Fed up with February

February: Enough already!

Me thinks this is the dullest February ever, it has failed every benchmark test that should apply; not cold enough, not enough snow, or warmth, or strong southerly air movements and, consequently, naff all birds.  With an election coming up I say we vote for any party with the imagination to ban it (and June and July).  Having said that it's probably in the "climate-change" deniers UKIP's manifesto (will Lee GR Evans be their environmental minister if they win?), perhaps we should just leave things as they are. Talking of bad things spoilt rich boy George Osborne has been colluding with rich boy Boris Johnson over a new plan for London, which basically looks like they will be trashing any environmentally rich brown field sites for housing and some more insipid open spaces for dogs and gangs of children to loiter in.  They will set up a commission, no doubt backed up by some sketchy scientific surveys, to find land where small hideous housing can help swell London's businesses coffers. No consideration of the huge amount of wasted acreage on industrial plots, like say Ford's in east London, which might need some cleaning up, go for the plots where nature left unchecked has done much of the work for you.

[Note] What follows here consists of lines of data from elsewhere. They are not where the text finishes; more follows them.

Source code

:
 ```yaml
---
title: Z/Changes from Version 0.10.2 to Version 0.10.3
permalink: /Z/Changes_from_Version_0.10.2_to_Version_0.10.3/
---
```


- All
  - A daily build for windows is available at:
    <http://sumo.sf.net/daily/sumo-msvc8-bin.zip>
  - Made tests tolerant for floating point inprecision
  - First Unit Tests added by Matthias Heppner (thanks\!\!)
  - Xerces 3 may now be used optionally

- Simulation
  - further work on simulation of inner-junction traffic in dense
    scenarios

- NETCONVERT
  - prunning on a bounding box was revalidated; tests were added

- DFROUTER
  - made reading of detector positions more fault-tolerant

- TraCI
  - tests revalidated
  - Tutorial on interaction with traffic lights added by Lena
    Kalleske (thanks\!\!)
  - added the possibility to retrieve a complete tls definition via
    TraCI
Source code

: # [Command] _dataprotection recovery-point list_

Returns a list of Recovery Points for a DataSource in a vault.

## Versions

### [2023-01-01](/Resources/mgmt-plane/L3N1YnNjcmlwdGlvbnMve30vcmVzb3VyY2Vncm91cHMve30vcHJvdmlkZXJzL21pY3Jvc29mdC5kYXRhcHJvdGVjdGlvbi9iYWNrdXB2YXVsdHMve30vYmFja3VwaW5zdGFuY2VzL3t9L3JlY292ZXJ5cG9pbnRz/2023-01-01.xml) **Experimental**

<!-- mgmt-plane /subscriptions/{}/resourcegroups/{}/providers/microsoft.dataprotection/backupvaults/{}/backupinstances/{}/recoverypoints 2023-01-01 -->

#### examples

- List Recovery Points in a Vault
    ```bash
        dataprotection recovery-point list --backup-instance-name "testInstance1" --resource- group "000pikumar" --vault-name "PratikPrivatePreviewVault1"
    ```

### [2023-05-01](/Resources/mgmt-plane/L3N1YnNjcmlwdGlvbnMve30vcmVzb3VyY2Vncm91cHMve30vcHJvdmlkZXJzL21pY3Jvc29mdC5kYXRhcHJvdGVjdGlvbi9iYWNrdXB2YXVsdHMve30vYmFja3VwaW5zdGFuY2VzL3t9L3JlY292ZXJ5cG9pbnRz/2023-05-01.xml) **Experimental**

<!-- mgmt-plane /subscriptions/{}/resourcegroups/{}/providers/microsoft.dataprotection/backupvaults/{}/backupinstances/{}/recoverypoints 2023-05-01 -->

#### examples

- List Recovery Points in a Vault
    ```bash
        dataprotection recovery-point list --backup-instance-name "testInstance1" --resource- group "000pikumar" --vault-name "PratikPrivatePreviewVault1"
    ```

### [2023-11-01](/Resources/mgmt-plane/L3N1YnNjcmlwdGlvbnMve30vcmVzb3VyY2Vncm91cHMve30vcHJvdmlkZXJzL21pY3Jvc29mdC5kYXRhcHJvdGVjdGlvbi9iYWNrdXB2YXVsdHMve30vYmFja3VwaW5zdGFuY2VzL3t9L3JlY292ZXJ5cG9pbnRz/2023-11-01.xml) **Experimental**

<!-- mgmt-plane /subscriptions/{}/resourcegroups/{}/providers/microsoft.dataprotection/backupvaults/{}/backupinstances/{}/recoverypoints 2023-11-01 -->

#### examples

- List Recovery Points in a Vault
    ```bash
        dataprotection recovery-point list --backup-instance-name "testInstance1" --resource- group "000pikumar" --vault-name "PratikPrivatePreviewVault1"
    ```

More on that later which may or may not depend on the outcome of the election either way.

 I am with stupid

Yesterday in keeping with things dull, I spent a good few hours waiting for the Ranger Rapid Response team to come and free a Mute Swan that had managed to land in one of the small fenced enclosures by the Jubilee and couldn't get out. It would probably still be in there as only one other person noticed it might be having some trouble, and it would still probably be in there if I had waited for the Rangers.

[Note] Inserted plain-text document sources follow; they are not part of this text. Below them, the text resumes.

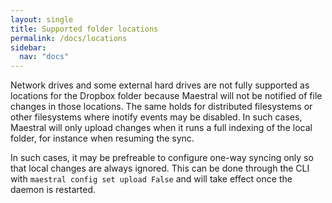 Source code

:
 ```yaml
---
layout: single
title: Supported folder locations
permalink: /docs/locations
sidebar:
  nav: "docs"
---
```


Network drives and some external hard drives are not fully supported as locations for
the Dropbox folder because Maestral will not be notified of file changes in those
locations. The same holds for distributed filesystems or other filesystems where inotify
events may be disabled. In such cases, Maestral will only upload changes when it runs a
full indexing of the local folder, for instance when resuming the sync.

In such cases, it may be prefreable to configure one-way syncing only so that local
changes are always ignored. This can be done through the CLI with `maestral config set
upload False` and will take effect once the daemon is restarted.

After calling twice, freezing my nads off and getting thoroughly bored and increasingly angry at the amount of bread, rice and other crap being delivered by ill-informed do-gooders, I kicked the fence in at its weakest point and shepherded the stupid swan out. Actually I waited till there was no one else around before trying this to avert embarrassment if I fell over trying to deliver my deft kicks!

After that conclusion I was at a bit of a loss what to do and with our enthusiastic new colleague, James Heal, covering most of what of I would have (including a Buzzard over east of the Basin) there was very little left for me to cover; Shoulder of Mutton and the Old Sewage Works. It has to be said the parks trees looked fantastic in the setting sun, it is a good park, just a shame there's little good habitat round the ponds bar the Shoulder of Mutton.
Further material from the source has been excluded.